The lawsuit, filed in 2012, challenged the agency’s refusal to analyze the impacts of its wildlife killing activities in Nevada as required by the National Environmental Policy Act (NEPA), alleging the predator control strategy of USDA’s Wildlife Services division is based on outdated studies about its impact on only 17 species, but the agency regularly kills more than 300 species, including threatened and endangered animals and household pets.

Last year, the Ninth Circuit Court of Appeals declined to grant the government’s motion to dismiss and agreed that WildEarth Guardians’ interests were being harmed by the program’s activities, finding that a member of the organization’s claim that he was unable to enjoy outdoor activities in Nevada’s wilderness as a result of the USDA’s predatory wildlife management program was sufficient to establish standing under NEPA.

According to the lawsuit, the program’s activities compelled the member to curtail his walks with his dog out of fear that his dog would get caught in the program’s traps, reduced the number of ravens he could observe during bird-watching and lowered his chances of seeing coyotes.

As part of the settlement, Wildlife Services will conduct a new environmental analysis to replace the 22-year-old Programmatic Environmental Impact Statement (PEIS) that it had been using as a guide for its predator control program in Nevada; it will then update all analyses nationwide that rely on the 1994 PEIS.

Amid charges that it operates in secret, many critics, including animal advocates, journalists, and members of congress, have begun to mount calls for an investigation into Wildlife Services. Frustration over the program’s persistent lack of transparency about the methods it uses to kill millions of animals each year, including coyotes, bobcats, otters, foxes, prairie dogs and black bears (and countless non-target animals) is growing and media attention, including a recent in-depth opinion piece in The New York Times, has begun to shine light on this federal program’s shadowy activities with a call for reform.

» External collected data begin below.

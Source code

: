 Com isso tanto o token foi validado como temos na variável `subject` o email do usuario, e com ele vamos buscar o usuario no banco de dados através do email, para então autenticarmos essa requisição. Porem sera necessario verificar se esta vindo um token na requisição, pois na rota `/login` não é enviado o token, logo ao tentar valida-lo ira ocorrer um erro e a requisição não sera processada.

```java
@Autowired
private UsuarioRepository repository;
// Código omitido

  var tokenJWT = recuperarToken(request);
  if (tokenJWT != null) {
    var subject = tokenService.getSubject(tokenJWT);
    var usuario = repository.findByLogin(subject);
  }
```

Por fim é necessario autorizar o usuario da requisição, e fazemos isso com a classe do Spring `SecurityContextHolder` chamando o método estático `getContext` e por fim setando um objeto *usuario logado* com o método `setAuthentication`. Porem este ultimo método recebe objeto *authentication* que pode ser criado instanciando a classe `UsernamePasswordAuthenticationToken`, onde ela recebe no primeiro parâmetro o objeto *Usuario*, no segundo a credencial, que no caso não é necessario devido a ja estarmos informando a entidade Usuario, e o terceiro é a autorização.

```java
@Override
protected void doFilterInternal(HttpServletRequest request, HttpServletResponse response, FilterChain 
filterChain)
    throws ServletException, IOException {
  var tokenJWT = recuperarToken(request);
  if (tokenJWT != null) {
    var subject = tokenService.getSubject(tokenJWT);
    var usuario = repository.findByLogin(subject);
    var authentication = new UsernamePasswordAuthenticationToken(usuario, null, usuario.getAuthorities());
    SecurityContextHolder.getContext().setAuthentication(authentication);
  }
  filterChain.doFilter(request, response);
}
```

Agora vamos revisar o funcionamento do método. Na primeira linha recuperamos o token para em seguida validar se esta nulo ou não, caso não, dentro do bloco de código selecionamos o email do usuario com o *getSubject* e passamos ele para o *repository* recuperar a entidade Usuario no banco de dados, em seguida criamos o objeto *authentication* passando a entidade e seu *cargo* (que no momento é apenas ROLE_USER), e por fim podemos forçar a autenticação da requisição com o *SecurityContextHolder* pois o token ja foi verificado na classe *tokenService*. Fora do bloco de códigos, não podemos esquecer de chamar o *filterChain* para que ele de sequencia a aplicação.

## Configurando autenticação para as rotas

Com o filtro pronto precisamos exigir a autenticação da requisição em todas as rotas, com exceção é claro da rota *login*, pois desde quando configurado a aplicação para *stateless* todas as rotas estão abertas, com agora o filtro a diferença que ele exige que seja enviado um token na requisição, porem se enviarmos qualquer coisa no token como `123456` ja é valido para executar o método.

In addition to charges the program is stubbornly opaque about its operations, critics claim that Wildlife Services misuses taxpayer dollars to benefit a small group of large agribusiness operations, ignores modern science about the critical role predators play in the ecosystem, uses inhumane methods – including snaring, trapping, aerial shooting and poisoning – to kill animals, and is ineffective in its stated mission to protect farmed animals from predation because killing carnivores does not work as a long-term strategy (further, most farmed animals who are not slaughtered for human consumption are killed by disease, illness, and birthing problems, not predators).

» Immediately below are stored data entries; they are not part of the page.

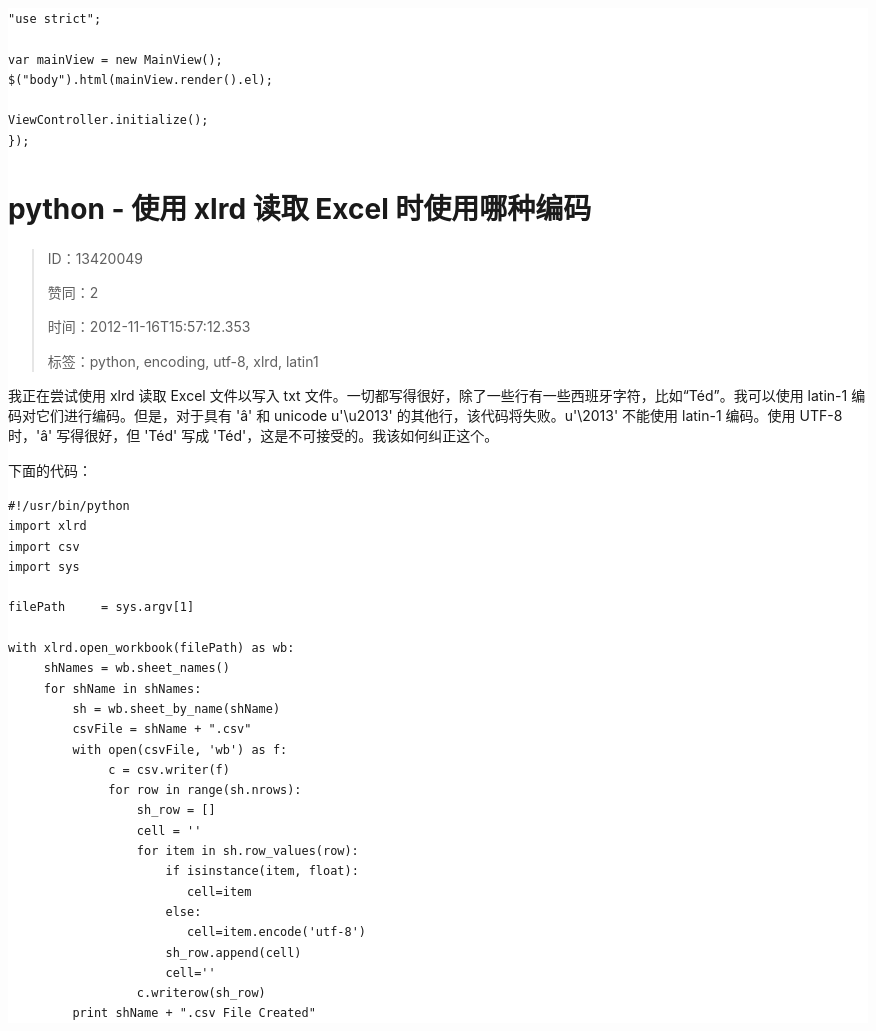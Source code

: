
 ```
"use strict";

var mainView = new MainView();
$("body").html(mainView.render().el);

ViewController.initialize();
}); 
```

# python - 使用 xlrd 读取 Excel 时使用哪种编码

> ID：13420049
> 
> 赞同：2
> 
> 时间：2012-11-16T15:57:12.353
> 
> 标签：python, encoding, utf-8, xlrd, latin1

我正在尝试使用 xlrd 读取 Excel 文件以写入 txt 文件。一切都写得很好，除了一些行有一些西班牙字符，比如“Téd”。我可以使用 latin-1 编码对它们进行编码。但是，对于具有 'â' 和 unicode u'\u2013' 的其他行，该代码将失败。u'\2013' 不能使用 latin-1 编码。使用 UTF-8 时，'â' 写得很好，但 'Téd' 写成 'Téd'，这是不可接受的。我该如何纠正这个。

下面的代码：

```
#!/usr/bin/python
import xlrd
import csv
import sys

filePath     = sys.argv[1]

with xlrd.open_workbook(filePath) as wb:
     shNames = wb.sheet_names()
     for shName in shNames:
         sh = wb.sheet_by_name(shName)
         csvFile = shName + ".csv"
         with open(csvFile, 'wb') as f:
              c = csv.writer(f)
              for row in range(sh.nrows):
                  sh_row = []
                  cell = ''
                  for item in sh.row_values(row):
                      if isinstance(item, float):
                         cell=item
                      else:
                         cell=item.encode('utf-8')
                      sh_row.append(cell)
                      cell=''
                  c.writerow(sh_row)
         print shName + ".csv File Created" 
```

As part of the Animal Legal Defense Fund’s efforts to loosen the hold of USDA’s Wildlife Services over wildlife management in the U.S., we have been urging California counties to not renew their contracts with the federal program—arguing doing so violates the California Environmental Quality Act (CEQA)—and instead implement predator control methods that are safer, more humane, more effective and based on science.